И, сказав это, он пошел дальше, оставив позади триумвиров и ликторов, которые в знак уважения к главному жрецу склонили свои топоры, обвитые пучками розг.
– О верховный понтифик, – воскликнул осужденный дрожащим и полным боли голосом, – если боги-советники милостивы к тебе, милостивы и милосердны к нашей славной отчизне, сжалься над моими бедными детьми и не забывай о сиротах после моей смерти!
Он еще не кончил говорить, как в толпе, вливавшейся в эти минуты на Новую улицу, произошло какое-то движение, и один из граждан крикнул: «Весталки!»
Гул прокатился по толпе, лицо осужденного вдруг ожило, зарумянилось, и в нем возродилась надежда, когда сотни голосов поддержали:
– Весталки! Весталки!
Пришел в волнение людской водоворот; те, кто только входил на Новую улицу, и те, кто уже находился на Священной дороге, сталкивались, как и те, кто спешил к Форуму и Грекостасу[31], а тем временем из уст осужденного вырвался громкий крик:
– Милости! Милости! По обычаю!
И многие голоса повторили за ним:
– Помиловать!.. Помиловать!..
На улице в самом деле показались две весталки, которые в сопровождении многочисленных матрон, патрицианок и двух ликторов направлялись в старинный храм богини Надежды, расположенный за стенами города, недалеко от Эсквилинских ворот, в том самом месте, где в 278 году римской эры Гай Гораций собственным мужеством сдержал атаку этрусков, в очередной раз напавших на Рим. Весталки эти должны были принять участие в церемонии, с помощью которой власти надеялись умилостивить богиню, дабы она отвратила столь страшную угрозу, нависшую над родиной.

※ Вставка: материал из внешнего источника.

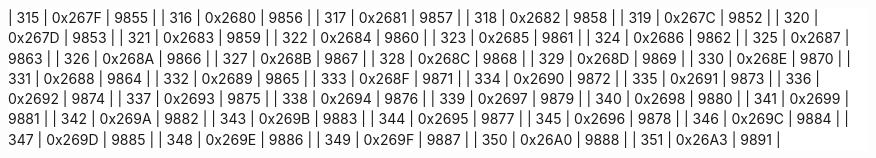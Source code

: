 |     315 | 0x267F      |        9855 |
|     316 | 0x2680      |        9856 |
|     317 | 0x2681      |        9857 |
|     318 | 0x2682      |        9858 |
|     319 | 0x267C      |        9852 |
|     320 | 0x267D      |        9853 |
|     321 | 0x2683      |        9859 |
|     322 | 0x2684      |        9860 |
|     323 | 0x2685      |        9861 |
|     324 | 0x2686      |        9862 |
|     325 | 0x2687      |        9863 |
|     326 | 0x268A      |        9866 |
|     327 | 0x268B      |        9867 |
|     328 | 0x268C      |        9868 |
|     329 | 0x268D      |        9869 |
|     330 | 0x268E      |        9870 |
|     331 | 0x2688      |        9864 |
|     332 | 0x2689      |        9865 |
|     333 | 0x268F      |        9871 |
|     334 | 0x2690      |        9872 |
|     335 | 0x2691      |        9873 |
|     336 | 0x2692      |        9874 |
|     337 | 0x2693      |        9875 |
|     338 | 0x2694      |        9876 |
|     339 | 0x2697      |        9879 |
|     340 | 0x2698      |        9880 |
|     341 | 0x2699      |        9881 |
|     342 | 0x269A      |        9882 |
|     343 | 0x269B      |        9883 |
|     344 | 0x2695      |        9877 |
|     345 | 0x2696      |        9878 |
|     346 | 0x269C      |        9884 |
|     347 | 0x269D      |        9885 |
|     348 | 0x269E      |        9886 |
|     349 | 0x269F      |        9887 |
|     350 | 0x26A0      |        9888 |
|     351 | 0x26A3      |        9891 |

На весталках были длинные белые туники, доходившие почти до земли; поверх них были накинуты широкие, обрамленные пурпуром плащи, прикрывавшие им головы и застегнутые у горла; волосы весталок стягивал суффибул[32] из белой шерсти, перевязанный узкой ленточкой, концы которого падали на плечи и грудь.
Обе девушки отличались яркой красотой, ибо условием принятия в священную коллегию весталок были физические достоинства кандидаток.
Одной из жриц Весты, оказавшихся в столь подходящий момент на Священной дороге, чтобы спасти жизнь Сильвию Петилию, была прелестная девушка лет двадцати трех, изящно сложенная, стройная и гибкая. Под широкой повязкой, опоясавшей лоб Флоронии, ибо таково было имя весталки, виднелись белокурые локоны; белой и розовой была кожа ее лица, между четких и правильных линий которого выделялись большие и очень красивые глаза, голубые, спокойные, поблескивающие как-то особенно живо. У светловолосой весталки были маленькие полноватые ручки; ее стройные ножки были обуты в изящные сандалии из красной кожи, вышитые серебром и стянутые на щиколотке кожаными ремешками. Какая-то нежная тучка сладкой печали, казалось, бросала тень на безмятежное личико Флоронии; тучка эта, однако, сразу же пропадала, как только на нем появлялась какая-то почти детская и по-настоящему сладкая улыбка.
Другая весталка, высокая и тоже красивая лицом, казалось, недавно переступила порог восемнадцатилетия. Густо-черные, блестящие, вьющиеся кольцами волосы выбивались из-под суффибула и падали на шею красивой девушки. Густые черные брови рисовались на высоком лбу Опимии (таково было имя девушки); из-под чудесно изогнутых в дугу бровей сверкали два смышленых, подвижных, светившихся каким-то фосфорическим блеском глаза; в их зрачках читались откровенное желание нравиться и жажда жизни. У Опимии были красивые маленькие пурпурные губы, может быть, немножко пухлые; кожа приобрела цвет золотистого загара; когда же она смеялась, то открывала два ряда мелких, острых, изумительно белых зубов.
Поразительно стройная шея больше разрешенной обычаями весталок нормы выступала над пряжкой, которой был стянут плащ. Под складками белейшего плаща, надетого Опимией, рисовались сладострастные формы пышной груди, которые еще больше усиливали красоты, достоинства и грациозность ее лица. Руки у Опимии были маленькие, угловатые, с молочно-белым цветом кожи, ноги – короткие, но элегантные.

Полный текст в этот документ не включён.